2. Description of the Prior Art
In the past, before the advent of passive type gas detectors, industrial safety and processing applications made use of robust and expensive electrochemical reactive type systems. The production of economical home safety sensors and commercial air handling apparatus for ventilation control has come to fruition due to the development of semiconductor and infrared sensitive ferroelectrics such as TriGlycine Sulfide and other crystalline materials. These materials are used as a component of the sensing element in apparatus which includes an outer can, a top mounted infrared filter to allow infrared energy only to pass through, and a sensing element, which contains materials that produce an electrical output when bombarded with infrared energy. This output is used to signal the presence of gas in the apparatus between the infrared source and the sensing element.
Crystalline ferroelectrics have become an industry standard sensor for use in Carbon Monoxide and Carbon Dioxide gas detection systems. Due to the hydroscopic nature of these crystalline sensing elements they are difficult to calibrate for the long term, have a short shelf life, with relative instability being the prime factor for potential liabilities, necessitating increased stocking and maintenance costs.
Some specific problems associated with a TGS Pyroelectric Detector are: Maximum operating temperature of 40° C. Responsivity progressively decreases at temperatures below 32° C., which is the optimum temperature (i.e., curie point of TGS). Maximum resolvable temperature differential of about 5° C. The need to repole the TGS crystal when its low Curie temperature is exceeded. TGS is hydroscopic and mechanically fragile. The operating lifetime of the TGS sensor crystal is about 2000 hours as a result of out gassing of the crystal, after prolonged exposure to infrared radiation.
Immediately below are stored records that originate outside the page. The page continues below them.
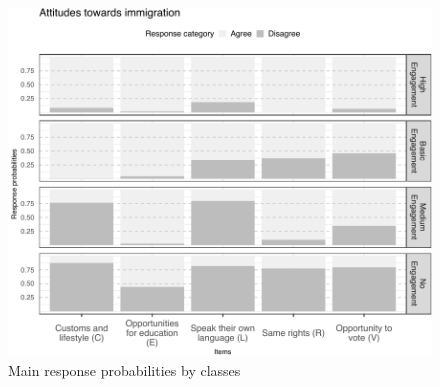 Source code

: \documentclass[
  12pt,
]{article}
\begin{document}
\begin{figure}
\centering
\includegraphics{Figs/cond2-1.pdf}
\caption{\label{fig:cond2}Main response probabilities by classes}
\end{figure}
\end{document}
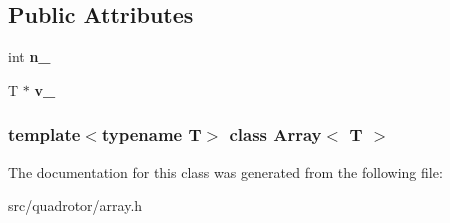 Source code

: \subsection*{\-Public \-Attributes}
\begin{DoxyCompactItemize}
\item 
\hypertarget{classArray_ac6494b108f60fb2d80ab65d7bb75390a}{int {\bfseries n\-\_\-}}\label{classArray_ac6494b108f60fb2d80ab65d7bb75390a}

\item 
\hypertarget{classArray_af7695e08563d3f4454f1213ca0d7b88a}{\-T $\ast$ {\bfseries v\-\_\-}}\label{classArray_af7695e08563d3f4454f1213ca0d7b88a}

\end{DoxyCompactItemize}
\subsubsection*{template$<$typename \-T$>$ class Array$<$ T $>$}



\-The documentation for this class was generated from the following file\-:\begin{DoxyCompactItemize}
\item 
src/quadrotor/array.\-h\end{DoxyCompactItemize}
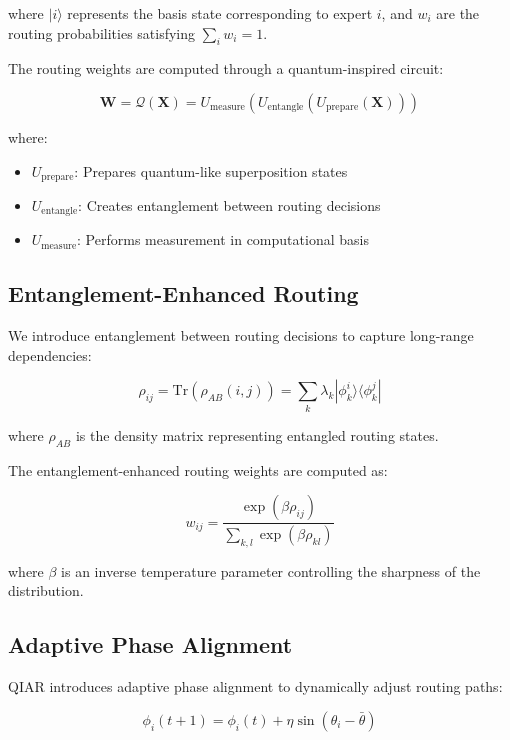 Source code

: \documentclass[10pt,journal,compsoc]{IEEEtran}
\begin{document}
where $|i\rangle$ represents the basis state corresponding to expert $i$, and $w_i$ are the routing probabilities satisfying $\sum_i w_i = 1$.

The routing weights are computed through a quantum-inspired circuit:

\begin{equation}
    \mathbf{W} = \mathcal{Q}(\mathbf{X}) = U_{\text{measure}}(U_{\text{entangle}}(U_{\text{prepare}}(\mathbf{X})))
\end{equation}

where:
\begin{itemize}
    \item $U_{\text{prepare}}$: Prepares quantum-like superposition states
    \item $U_{\text{entangle}}$: Creates entanglement between routing decisions
    \item $U_{\text{measure}}$: Performs measurement in computational basis
\end{itemize}

\subsection{Entanglement-Enhanced Routing}
We introduce entanglement between routing decisions to capture long-range dependencies:

\begin{equation}
    \rho_{ij} = \text{Tr}(\rho_{AB}(i,j)) = \sum_k \lambda_k |\phi_k^i\rangle\langle\phi_k^j|
\end{equation}

where $\rho_{AB}$ is the density matrix representing entangled routing states.

The entanglement-enhanced routing weights are computed as:

\begin{equation}
    w_{ij} = \frac{\exp(\beta \rho_{ij})}{\sum_{k,l} \exp(\beta \rho_{kl})}
\end{equation}

where $\beta$ is an inverse temperature parameter controlling the sharpness of the distribution.

\subsection{Adaptive Phase Alignment}
QIAR introduces adaptive phase alignment to dynamically adjust routing paths:

\begin{equation}
    \phi_i(t+1) = \phi_i(t) + \eta \sin(\theta_i - \bar{\theta})
\end{equation}
\end{document}
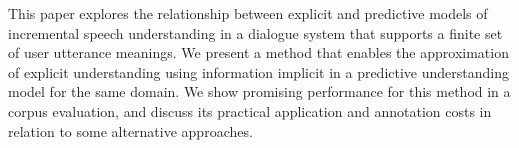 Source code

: This paper explores the relationship between explicit and predictive models of incremental speech understanding in a dialogue system that supports a finite
 set of user utterance meanings. We present a method that enables the
 approximation of explicit understanding using information implicit in a
 predictive understanding model for the same domain. We show promising
 performance for this method in a corpus evaluation, and discuss its practical
 application and annotation costs in relation to some alternative approaches.

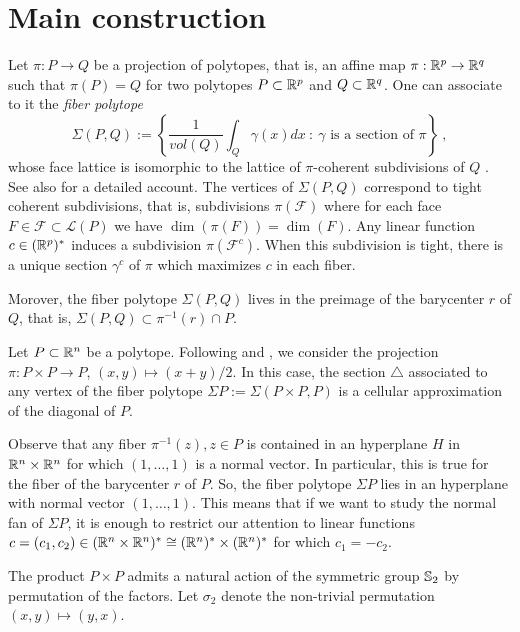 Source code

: 
\section{Main construction} \label{s:mainconstruction}

Let $\pi: P\to Q$ be a projection of polytopes, that is, an affine map $\pi : \R^p \to \R^q$ such that $\pi(P)=Q$ for two polytopes $P\subset \R^p$ and $Q\subset\R^q$. One can associate to it the \emph{fiber polytope} \[\Sigma(P,Q):= \left\{ \frac{1}{vol(Q)}\int_Q \gamma(x)dx \ : \ \gamma \text{ is a section of }\pi \right\} \ , \] whose face lattice is isomorphic to the lattice of $\pi$-coherent subdivisions of $Q$ \cite{BilleraSturmfels92}. See also \cite[Chapter 9]{Ziegler95} for a detailed account. The vertices of $\Sigma(P,Q)$ correspond to tight coherent subdivisions, that is, subdivisions $\pi(\mathcal{F})$ where for each face $F \in \mathcal{F}\subset\mathcal{L}(P)$ we have $\dim(\pi(F))=\dim(F)$. Any linear function $c\in (\R^p)^{*}$ induces a subdivision $\pi(\mathcal{F}^c)$. When this subdivision is tight, there is a unique section $\gamma^c$ of $\pi$ which maximizes $c$ in each fiber.

Morover, the fiber polytope $\Sigma(P,Q)$ lives in the preimage of the barycenter $r$ of $Q$, that is, $\Sigma(P,Q)\subset\pi^{-1}(r)\cap P$.

Let $P\subset\R^n$ be a polytope. Following \cite{MTTV19} and \cite{GLA21}, we consider the projection $\pi : P\times P \to P$, $(x,y)\mapsto (x+y)/2$. In this case, the section $\triangle$ associated to any vertex of the fiber polytope $\Sigma P := \Sigma(P\times P,P)$ is a cellular approximation of the diagonal of $P$. 

Observe that any fiber $\pi^{-1}(z), z \in P$ is contained in an hyperplane $H$ in $\R^n\times\R^n$ for which $(1,\ldots,1)$ is a normal vector. In particular, this is true for the fiber of the barycenter $r$ of $P$. So, the fiber polytope $\Sigma P$ lies in an hyperplane with normal vector $(1,\ldots,1)$. This means that if we want to study the normal fan of $\Sigma P$, it is enough to restrict our attention to linear functions $c=(c_1,c_2) \in (\R^n \times \R^n)^{*}\cong (\R^n)^{*}\times (\R^n)^{*}$ for which $c_1=-c_2$.

The product $P\times P$ admits a natural action of the symmetric group $\S_2$ by permutation of the factors. Let $\sigma_2$ denote the non-trivial permutation $(x,y)\mapsto (y,x)$.

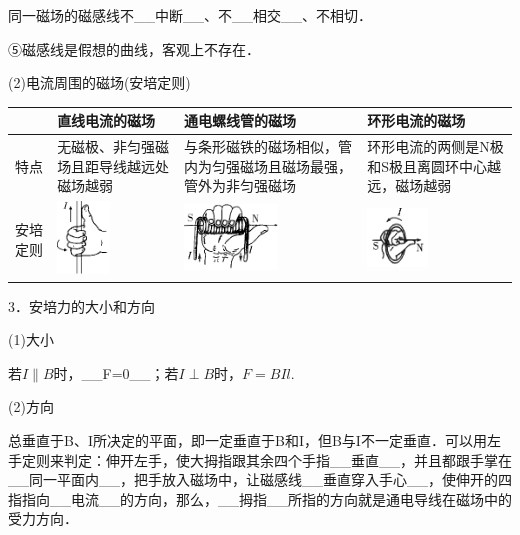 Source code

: 同一磁场的磁感线不\_\_中断\_\_、不\_\_相交\_\_、不相切．

⑤磁感线是假想的曲线，客观上不存在．

(2)电流周围的磁场(安培定则)

\begin{longtable}[]{@{}m{2cm}m{3cm}m{3cm}m{3cm}@{}}
\toprule
 & \begin{minipage}[b]{0.22\columnwidth}\raggedright
直线电流的磁场\strut
\end{minipage} & \begin{minipage}[b]{0.22\columnwidth}\raggedright
通电螺线管的磁场\strut
\end{minipage} & \begin{minipage}[b]{0.22\columnwidth}\raggedright
环形电流的磁场\strut
\end{minipage}\tabularnewline
\midrule
\endhead
特点 & 无磁极、非匀强磁场且距导线越远处磁场越弱 &
与条形磁铁的磁场相似，管内为匀强磁场且磁场最强，管外为非匀强磁场 &
环形电流的两侧是N极和S极且离圆环中心越远，磁场越弱\tabularnewline
安培定则 &
\includegraphics[width=0.54722in,height=0.75486in]{media/image336.png} &
\includegraphics[width=0.98125in,height=0.68889in]{media/image337.png} &
\includegraphics[width=0.63194in,height=0.61319in]{media/image338.png}\tabularnewline
\bottomrule
\end{longtable}

3．安培力的大小和方向

(1)大小

若$I\parallel B$时，\_\_F=0\_\_；若$I\perp B$时，$F=BIl$.

(2)方向

总垂直于B、I所决定的平面，即一定垂直于B和I，但B与I不一定垂直．可以用左手定则来判定：伸开左手，使大拇指跟其余四个手指\_\_垂直\_\_，并且都跟手掌在\_\_同一平面内\_\_，把手放入磁场中，让磁感线\_\_垂直穿入手心\_\_，使伸开的四指指向\_\_电流\_\_的方向，那么，\_\_拇指\_\_所指的方向就是通电导线在磁场中的受力方向．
The invention uses quantum ferroelectric copolymers (QFE) in place of the TriGlycine Sulfide (TGS) sensing element in traditionally accepted industry standard, non dispersing infrared (NDIR) gas sensors. Systems utilizing TGS as the sensing element are performance limited by the hydroscopic nature of the crystalline material. Atmospheric moisture, in gas form or condensation as encountered in commercial air handling systems, has a severe detrimental effect on the sensitivity and usable life cycle of the TGS infrared detector. QFE as a replacement for TGS as an NDIR sensing material operating at room temperature in the Pyroelectric mode, does not suffer from the prior art problems, and provides many advantages.